- _What you should do_: Among the entries below, find the line with "有句话，先前也忘了说。", then quote it and each following line up to and including the line with "老人放缓马蹄，然后与女儿并驾", and nothing else.

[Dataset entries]
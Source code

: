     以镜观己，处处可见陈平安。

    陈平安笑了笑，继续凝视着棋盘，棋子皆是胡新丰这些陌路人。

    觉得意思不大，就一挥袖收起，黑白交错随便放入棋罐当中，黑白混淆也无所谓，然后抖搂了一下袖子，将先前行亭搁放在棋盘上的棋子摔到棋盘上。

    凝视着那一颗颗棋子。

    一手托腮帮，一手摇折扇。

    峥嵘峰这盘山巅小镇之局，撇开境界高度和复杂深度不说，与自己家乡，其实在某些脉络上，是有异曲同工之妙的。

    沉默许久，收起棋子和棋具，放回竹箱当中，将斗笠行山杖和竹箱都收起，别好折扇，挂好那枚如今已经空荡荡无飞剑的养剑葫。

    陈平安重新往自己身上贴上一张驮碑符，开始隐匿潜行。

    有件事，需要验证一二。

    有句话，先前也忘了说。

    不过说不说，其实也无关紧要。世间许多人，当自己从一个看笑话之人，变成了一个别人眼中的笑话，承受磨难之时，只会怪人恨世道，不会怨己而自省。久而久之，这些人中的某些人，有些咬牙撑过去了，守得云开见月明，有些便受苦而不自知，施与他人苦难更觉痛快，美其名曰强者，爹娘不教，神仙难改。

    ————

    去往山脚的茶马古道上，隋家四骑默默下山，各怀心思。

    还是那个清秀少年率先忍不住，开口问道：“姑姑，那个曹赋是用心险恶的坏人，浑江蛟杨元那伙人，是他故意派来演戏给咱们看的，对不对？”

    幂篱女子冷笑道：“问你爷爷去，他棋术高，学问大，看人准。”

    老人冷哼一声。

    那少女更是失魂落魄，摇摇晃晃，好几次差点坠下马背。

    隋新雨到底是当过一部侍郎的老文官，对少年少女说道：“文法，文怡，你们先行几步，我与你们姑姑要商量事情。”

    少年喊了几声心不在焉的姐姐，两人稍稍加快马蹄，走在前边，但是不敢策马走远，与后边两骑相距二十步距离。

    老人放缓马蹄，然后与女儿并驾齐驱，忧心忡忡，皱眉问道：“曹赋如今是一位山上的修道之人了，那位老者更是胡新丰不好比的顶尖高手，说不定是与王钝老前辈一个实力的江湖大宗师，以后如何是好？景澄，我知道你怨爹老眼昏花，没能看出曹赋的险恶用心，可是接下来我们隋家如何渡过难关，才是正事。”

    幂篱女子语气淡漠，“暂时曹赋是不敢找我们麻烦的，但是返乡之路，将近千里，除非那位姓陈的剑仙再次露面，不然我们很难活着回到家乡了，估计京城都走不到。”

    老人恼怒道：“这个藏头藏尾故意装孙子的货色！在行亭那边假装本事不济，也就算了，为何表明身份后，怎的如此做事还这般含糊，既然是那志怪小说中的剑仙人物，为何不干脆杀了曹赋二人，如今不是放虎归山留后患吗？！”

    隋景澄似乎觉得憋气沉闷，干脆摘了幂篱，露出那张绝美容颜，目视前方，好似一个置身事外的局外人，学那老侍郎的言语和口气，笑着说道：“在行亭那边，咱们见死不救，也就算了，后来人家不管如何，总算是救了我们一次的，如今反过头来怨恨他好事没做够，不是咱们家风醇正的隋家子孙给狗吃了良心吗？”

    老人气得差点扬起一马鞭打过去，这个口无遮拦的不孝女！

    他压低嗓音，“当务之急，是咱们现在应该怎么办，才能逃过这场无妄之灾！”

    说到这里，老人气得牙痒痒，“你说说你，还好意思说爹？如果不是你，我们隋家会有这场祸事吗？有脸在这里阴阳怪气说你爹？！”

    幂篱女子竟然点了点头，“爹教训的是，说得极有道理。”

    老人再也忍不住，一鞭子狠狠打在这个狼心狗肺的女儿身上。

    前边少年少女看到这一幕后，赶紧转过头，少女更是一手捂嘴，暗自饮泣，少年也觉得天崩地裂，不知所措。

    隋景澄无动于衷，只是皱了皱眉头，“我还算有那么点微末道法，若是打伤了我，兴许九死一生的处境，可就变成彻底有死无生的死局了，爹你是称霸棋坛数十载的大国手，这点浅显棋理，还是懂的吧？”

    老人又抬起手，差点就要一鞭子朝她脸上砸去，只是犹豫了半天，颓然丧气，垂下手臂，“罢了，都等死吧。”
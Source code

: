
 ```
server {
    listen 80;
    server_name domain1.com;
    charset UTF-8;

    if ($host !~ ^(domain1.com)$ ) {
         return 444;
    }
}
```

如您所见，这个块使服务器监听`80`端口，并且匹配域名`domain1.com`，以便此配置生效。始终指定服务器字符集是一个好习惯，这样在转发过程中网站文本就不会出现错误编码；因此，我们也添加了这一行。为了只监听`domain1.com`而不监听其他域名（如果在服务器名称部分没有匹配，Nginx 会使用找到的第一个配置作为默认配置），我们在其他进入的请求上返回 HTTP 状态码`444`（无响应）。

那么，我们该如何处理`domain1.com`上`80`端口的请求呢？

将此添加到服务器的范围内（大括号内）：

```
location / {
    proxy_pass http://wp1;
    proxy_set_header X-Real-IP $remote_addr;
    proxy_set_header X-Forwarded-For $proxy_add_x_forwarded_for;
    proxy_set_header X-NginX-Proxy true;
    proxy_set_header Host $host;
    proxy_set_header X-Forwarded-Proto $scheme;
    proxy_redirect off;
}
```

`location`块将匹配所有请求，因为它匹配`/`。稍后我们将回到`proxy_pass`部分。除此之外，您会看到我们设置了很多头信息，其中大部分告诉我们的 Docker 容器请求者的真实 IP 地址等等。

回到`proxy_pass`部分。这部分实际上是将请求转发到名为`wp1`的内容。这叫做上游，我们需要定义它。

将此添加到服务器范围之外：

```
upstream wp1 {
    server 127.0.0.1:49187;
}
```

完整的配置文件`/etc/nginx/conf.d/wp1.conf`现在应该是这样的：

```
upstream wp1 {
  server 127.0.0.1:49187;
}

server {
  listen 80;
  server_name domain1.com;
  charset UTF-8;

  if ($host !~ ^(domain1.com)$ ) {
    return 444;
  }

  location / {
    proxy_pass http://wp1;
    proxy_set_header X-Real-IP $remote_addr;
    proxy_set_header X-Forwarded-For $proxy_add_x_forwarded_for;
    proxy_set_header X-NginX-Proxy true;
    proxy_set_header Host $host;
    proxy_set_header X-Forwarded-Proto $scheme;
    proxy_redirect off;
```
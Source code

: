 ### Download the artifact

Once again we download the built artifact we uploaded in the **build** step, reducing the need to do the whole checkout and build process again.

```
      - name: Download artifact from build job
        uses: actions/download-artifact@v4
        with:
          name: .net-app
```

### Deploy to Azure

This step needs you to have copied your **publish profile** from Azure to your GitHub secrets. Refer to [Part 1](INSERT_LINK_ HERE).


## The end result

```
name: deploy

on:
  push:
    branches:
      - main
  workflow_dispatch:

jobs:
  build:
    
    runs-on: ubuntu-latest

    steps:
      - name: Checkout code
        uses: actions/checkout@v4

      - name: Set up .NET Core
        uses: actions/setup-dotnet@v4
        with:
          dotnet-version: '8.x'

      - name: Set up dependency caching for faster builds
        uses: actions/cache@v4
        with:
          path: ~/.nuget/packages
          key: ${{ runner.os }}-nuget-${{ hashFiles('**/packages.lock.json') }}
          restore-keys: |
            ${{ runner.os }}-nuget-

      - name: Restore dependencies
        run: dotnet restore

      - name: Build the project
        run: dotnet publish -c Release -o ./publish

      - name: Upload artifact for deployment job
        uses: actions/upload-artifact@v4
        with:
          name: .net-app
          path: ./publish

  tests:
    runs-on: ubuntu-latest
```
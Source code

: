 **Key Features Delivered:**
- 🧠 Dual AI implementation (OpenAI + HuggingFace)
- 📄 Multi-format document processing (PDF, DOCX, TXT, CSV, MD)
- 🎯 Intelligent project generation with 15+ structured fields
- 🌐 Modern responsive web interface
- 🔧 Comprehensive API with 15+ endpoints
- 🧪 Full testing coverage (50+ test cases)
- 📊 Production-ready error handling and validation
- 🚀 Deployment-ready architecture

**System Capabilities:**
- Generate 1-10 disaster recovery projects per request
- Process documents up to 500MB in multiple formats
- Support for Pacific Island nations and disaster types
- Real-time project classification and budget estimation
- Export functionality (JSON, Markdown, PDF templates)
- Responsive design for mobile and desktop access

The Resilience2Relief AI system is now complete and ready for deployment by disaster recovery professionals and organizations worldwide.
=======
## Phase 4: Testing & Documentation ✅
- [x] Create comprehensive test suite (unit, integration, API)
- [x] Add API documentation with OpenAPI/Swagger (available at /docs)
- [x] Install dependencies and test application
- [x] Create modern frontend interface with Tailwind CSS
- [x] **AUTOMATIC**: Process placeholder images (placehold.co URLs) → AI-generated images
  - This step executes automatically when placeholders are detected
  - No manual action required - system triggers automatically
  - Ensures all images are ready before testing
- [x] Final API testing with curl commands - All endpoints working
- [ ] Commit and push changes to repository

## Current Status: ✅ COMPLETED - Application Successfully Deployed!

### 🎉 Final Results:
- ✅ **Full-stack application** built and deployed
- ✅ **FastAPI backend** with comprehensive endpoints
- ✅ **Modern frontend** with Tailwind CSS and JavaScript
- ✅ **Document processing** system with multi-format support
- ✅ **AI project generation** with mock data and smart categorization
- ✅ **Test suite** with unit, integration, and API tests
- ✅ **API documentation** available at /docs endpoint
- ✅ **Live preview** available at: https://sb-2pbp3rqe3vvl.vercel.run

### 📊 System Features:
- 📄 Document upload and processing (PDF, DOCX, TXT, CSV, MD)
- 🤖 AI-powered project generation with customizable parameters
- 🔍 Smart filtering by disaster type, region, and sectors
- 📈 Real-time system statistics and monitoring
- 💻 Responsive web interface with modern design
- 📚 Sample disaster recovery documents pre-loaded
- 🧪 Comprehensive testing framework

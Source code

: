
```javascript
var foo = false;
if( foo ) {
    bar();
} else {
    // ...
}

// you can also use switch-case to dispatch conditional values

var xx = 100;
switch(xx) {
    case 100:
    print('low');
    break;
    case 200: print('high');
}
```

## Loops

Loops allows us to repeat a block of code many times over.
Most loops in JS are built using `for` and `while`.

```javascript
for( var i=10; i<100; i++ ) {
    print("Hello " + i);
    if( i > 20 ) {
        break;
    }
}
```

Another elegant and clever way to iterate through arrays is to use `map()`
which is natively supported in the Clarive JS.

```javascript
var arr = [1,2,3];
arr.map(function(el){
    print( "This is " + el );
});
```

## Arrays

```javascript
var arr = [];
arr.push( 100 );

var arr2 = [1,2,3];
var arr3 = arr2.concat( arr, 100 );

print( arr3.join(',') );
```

- _Output for this exercise_:
    有句话，先前也忘了说。

    不过说不说，其实也无关紧要。世间许多人，当自己从一个看笑话之人，变成了一个别人眼中的笑话，承受磨难之时，只会怪人恨世道，不会怨己而自省。久而久之，这些人中的某些人，有些咬牙撑过去了，守得云开见月明，有些便受苦而不自知，施与他人苦难更觉痛快，美其名曰强者，爹娘不教，神仙难改。

    ————

    去往山脚的茶马古道上，隋家四骑默默下山，各怀心思。

    还是那个清秀少年率先忍不住，开口问道：“姑姑，那个曹赋是用心险恶的坏人，浑江蛟杨元那伙人，是他故意派来演戏给咱们看的，对不对？”

    幂篱女子冷笑道：“问你爷爷去，他棋术高，学问大，看人准。”

    老人冷哼一声。

    那少女更是失魂落魄，摇摇晃晃，好几次差点坠下马背。

    隋新雨到底是当过一部侍郎的老文官，对少年少女说道：“文法，文怡，你们先行几步，我与你们姑姑要商量事情。”

    少年喊了几声心不在焉的姐姐，两人稍稍加快马蹄，走在前边，但是不敢策马走远，与后边两骑相距二十步距离。

    老人放缓马蹄，然后与女儿并驾齐驱，忧心忡忡，皱眉问道：“曹赋如今是一位山上的修道之人了，那位老者更是胡新丰不好比的顶尖高手，说不定是与王钝老前辈一个实力的江湖大宗师，以后如何是好？景澄，我知道你怨爹老眼昏花，没能看出曹赋的险恶用心，可是接下来我们隋家如何渡过难关，才是正事。”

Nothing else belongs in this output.